For three decades, I’ve been building and leading products that test a simple hypothesis: When users feel they have control, access, and the ability to co-create, they become more engaged, loyal, and valuable. I call that ARC:

  • Access (the degree to which users have paths to generating or modifying data);
  • Responsiveness (perception and tangibility of user-defined data to outcomes);
  • Co-Creation (the ability of systems to collaborate—to expand and/or collaborate human intelligence with companies or machines).

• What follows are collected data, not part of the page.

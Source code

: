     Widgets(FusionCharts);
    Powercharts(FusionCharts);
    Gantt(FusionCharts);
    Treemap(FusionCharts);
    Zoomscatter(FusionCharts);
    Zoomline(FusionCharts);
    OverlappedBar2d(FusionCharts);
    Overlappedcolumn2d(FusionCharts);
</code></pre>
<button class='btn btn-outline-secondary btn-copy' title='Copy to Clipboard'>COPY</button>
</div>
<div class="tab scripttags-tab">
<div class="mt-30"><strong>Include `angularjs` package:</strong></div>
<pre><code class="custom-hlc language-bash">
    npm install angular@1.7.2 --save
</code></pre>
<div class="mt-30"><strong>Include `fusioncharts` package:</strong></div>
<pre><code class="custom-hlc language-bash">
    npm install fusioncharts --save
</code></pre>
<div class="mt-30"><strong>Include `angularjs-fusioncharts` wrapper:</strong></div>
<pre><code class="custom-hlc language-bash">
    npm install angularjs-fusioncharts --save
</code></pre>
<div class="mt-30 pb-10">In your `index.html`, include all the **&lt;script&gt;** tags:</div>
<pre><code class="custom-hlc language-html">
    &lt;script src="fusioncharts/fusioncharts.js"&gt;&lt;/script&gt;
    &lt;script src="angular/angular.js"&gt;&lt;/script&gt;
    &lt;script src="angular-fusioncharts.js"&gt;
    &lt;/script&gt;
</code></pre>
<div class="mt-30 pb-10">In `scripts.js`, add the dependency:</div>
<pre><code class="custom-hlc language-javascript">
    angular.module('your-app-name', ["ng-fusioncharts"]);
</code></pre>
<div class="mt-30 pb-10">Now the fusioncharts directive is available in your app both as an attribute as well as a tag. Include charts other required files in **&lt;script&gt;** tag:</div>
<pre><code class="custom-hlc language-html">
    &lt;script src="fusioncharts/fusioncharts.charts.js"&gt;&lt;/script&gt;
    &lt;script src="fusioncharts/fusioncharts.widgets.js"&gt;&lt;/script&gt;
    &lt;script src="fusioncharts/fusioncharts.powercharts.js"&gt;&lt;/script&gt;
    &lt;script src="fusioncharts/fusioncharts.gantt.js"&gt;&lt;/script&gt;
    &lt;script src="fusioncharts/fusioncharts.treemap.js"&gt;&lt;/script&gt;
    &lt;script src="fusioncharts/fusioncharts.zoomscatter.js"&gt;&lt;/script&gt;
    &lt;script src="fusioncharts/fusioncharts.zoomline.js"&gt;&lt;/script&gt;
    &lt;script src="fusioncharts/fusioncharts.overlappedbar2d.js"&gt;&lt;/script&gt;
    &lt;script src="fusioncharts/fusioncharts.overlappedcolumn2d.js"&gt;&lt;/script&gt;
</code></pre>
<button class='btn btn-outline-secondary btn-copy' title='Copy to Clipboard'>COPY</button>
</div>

From building the first media portal at Time Warner, marketing blockchain-based social platforms, to founding a peer-to-peer real estate portal—I’ve repeatedly bet on models where users aren’t just consumers, but active participants.

Entrepreneurship

Three ventures where I tested the ARC hypothesis:

  • Booksfirst & Bookhits

    Testing user-driven book discovery before social media existed

    Disney hired me to find agencies to bring six magazines (Family Fun, Family PC, Discover, etc.) online, create a website for Hyperion, its trade book publisher, and launch build a new title. Booksfirst would have been a national books magazine with community and ecommerce sales fulfillment via Doubleday Books. But when Time’s Sports Illustrated merged with CNN, Disney decided instead to throw all hands on deck with ESPN. A year later, I tried to turn Booksfirst into Bookhits, an online book community with a print magazine. Booksfirst and Bookhits designed by Mariana Ochs at Roger Black Studio.

  • The Green

    Testing blogger co-creation before the creator economy

    Free daily newspapers were once ubiquitous, but very expensive to produce. The Green showed that the economics of a free weekly could work if the product was written and curated from business blogs by a cadre of young journalists for an upscale Millennial audience. The VC take: just get rid of the damned newspaper; they weren’t wrong. Design by Matteo Bologna and Victor Mingovits at Mucca Design.

  • Homesy

    Testing peer-to-peer real estate before agentic AI made it viable

    Real estate is organized around relationships and inventory. Consumers can’t own or control the data about their own homes, although they are arguably the best source of that data. Homesy was an effort to fix the extreme information assymetry between the industry and consumers. Design by Ofir Oron.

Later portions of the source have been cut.